### RECORD SET
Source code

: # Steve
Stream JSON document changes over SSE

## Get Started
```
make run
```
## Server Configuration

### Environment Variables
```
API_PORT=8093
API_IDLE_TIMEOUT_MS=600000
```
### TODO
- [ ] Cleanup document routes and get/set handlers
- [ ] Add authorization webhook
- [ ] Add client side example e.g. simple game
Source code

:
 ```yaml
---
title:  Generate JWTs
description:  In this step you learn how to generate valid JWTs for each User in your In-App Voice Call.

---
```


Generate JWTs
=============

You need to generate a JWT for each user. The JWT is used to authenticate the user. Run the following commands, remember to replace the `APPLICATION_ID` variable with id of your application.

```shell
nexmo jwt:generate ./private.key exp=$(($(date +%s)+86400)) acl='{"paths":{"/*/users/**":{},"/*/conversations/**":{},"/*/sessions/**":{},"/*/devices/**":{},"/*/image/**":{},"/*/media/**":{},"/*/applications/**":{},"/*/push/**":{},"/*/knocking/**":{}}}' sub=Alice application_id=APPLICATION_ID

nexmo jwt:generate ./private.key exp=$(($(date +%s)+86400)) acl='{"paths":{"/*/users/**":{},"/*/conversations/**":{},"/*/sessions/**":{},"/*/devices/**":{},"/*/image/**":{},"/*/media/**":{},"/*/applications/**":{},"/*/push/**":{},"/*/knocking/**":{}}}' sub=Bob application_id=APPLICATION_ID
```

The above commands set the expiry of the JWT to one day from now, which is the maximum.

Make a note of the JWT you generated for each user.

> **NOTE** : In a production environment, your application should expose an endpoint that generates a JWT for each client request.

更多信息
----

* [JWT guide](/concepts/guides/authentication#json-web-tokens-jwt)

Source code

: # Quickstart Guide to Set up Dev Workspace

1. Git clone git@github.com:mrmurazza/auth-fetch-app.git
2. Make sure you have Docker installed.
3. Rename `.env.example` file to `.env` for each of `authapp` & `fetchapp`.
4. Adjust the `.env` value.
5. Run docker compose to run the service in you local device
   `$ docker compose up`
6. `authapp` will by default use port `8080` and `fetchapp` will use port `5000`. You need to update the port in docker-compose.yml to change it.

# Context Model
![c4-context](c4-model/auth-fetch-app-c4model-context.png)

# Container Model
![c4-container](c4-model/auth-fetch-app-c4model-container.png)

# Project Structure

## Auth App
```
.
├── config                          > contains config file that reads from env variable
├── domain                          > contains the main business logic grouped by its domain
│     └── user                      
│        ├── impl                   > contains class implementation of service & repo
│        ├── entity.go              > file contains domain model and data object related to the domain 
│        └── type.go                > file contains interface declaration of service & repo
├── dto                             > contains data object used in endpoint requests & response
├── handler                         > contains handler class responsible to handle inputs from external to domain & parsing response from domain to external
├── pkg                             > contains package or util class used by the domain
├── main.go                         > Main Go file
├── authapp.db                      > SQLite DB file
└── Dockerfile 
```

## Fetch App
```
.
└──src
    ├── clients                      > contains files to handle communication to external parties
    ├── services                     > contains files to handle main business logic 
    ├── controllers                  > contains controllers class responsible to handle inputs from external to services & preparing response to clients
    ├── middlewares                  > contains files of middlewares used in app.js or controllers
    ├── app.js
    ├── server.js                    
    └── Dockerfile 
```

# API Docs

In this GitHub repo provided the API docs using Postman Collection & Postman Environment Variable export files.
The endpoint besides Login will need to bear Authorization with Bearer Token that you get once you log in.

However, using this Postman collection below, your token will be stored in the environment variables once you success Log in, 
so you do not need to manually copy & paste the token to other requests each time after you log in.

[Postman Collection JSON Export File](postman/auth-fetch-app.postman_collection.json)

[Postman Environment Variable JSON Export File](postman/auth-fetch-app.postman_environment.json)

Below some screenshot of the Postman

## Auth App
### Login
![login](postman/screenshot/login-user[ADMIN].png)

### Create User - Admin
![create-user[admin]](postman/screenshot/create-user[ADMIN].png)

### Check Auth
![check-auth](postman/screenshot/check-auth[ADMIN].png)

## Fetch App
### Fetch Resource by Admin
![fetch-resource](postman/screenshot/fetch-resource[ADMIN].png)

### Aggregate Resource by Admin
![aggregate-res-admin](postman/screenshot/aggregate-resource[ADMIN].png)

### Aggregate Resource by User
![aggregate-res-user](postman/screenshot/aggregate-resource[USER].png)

### GOAL OF THE EXERCISE
The line containing "4. Adjust the" marks the end. Please print exactly every line from the top of the data to it, both included, and nothing more.

### WRITTEN ANSWER
Source code

: # Steve
Stream JSON document changes over SSE

## Get Started
```
make run
```
## Server Configuration

### Environment Variables
```
API_PORT=8093
API_IDLE_TIMEOUT_MS=600000
```
### TODO
- [ ] Cleanup document routes and get/set handlers
- [ ] Add authorization webhook
- [ ] Add client side example e.g. simple game
Source code

:
 ```yaml
---
title:  Generate JWTs
description:  In this step you learn how to generate valid JWTs for each User in your In-App Voice Call.

---
```


Generate JWTs
=============

You need to generate a JWT for each user. The JWT is used to authenticate the user. Run the following commands, remember to replace the `APPLICATION_ID` variable with id of your application.

```shell
nexmo jwt:generate ./private.key exp=$(($(date +%s)+86400)) acl='{"paths":{"/*/users/**":{},"/*/conversations/**":{},"/*/sessions/**":{},"/*/devices/**":{},"/*/image/**":{},"/*/media/**":{},"/*/applications/**":{},"/*/push/**":{},"/*/knocking/**":{}}}' sub=Alice application_id=APPLICATION_ID

nexmo jwt:generate ./private.key exp=$(($(date +%s)+86400)) acl='{"paths":{"/*/users/**":{},"/*/conversations/**":{},"/*/sessions/**":{},"/*/devices/**":{},"/*/image/**":{},"/*/media/**":{},"/*/applications/**":{},"/*/push/**":{},"/*/knocking/**":{}}}' sub=Bob application_id=APPLICATION_ID
```

The above commands set the expiry of the JWT to one day from now, which is the maximum.

Make a note of the JWT you generated for each user.

> **NOTE** : In a production environment, your application should expose an endpoint that generates a JWT for each client request.

更多信息
----

* [JWT guide](/concepts/guides/authentication#json-web-tokens-jwt)

Source code

: # Quickstart Guide to Set up Dev Workspace

1. Git clone git@github.com:mrmurazza/auth-fetch-app.git
2. Make sure you have Docker installed.
3. Rename `.env.example` file to `.env` for each of `authapp` & `fetchapp`.
4. Adjust the `.env` value.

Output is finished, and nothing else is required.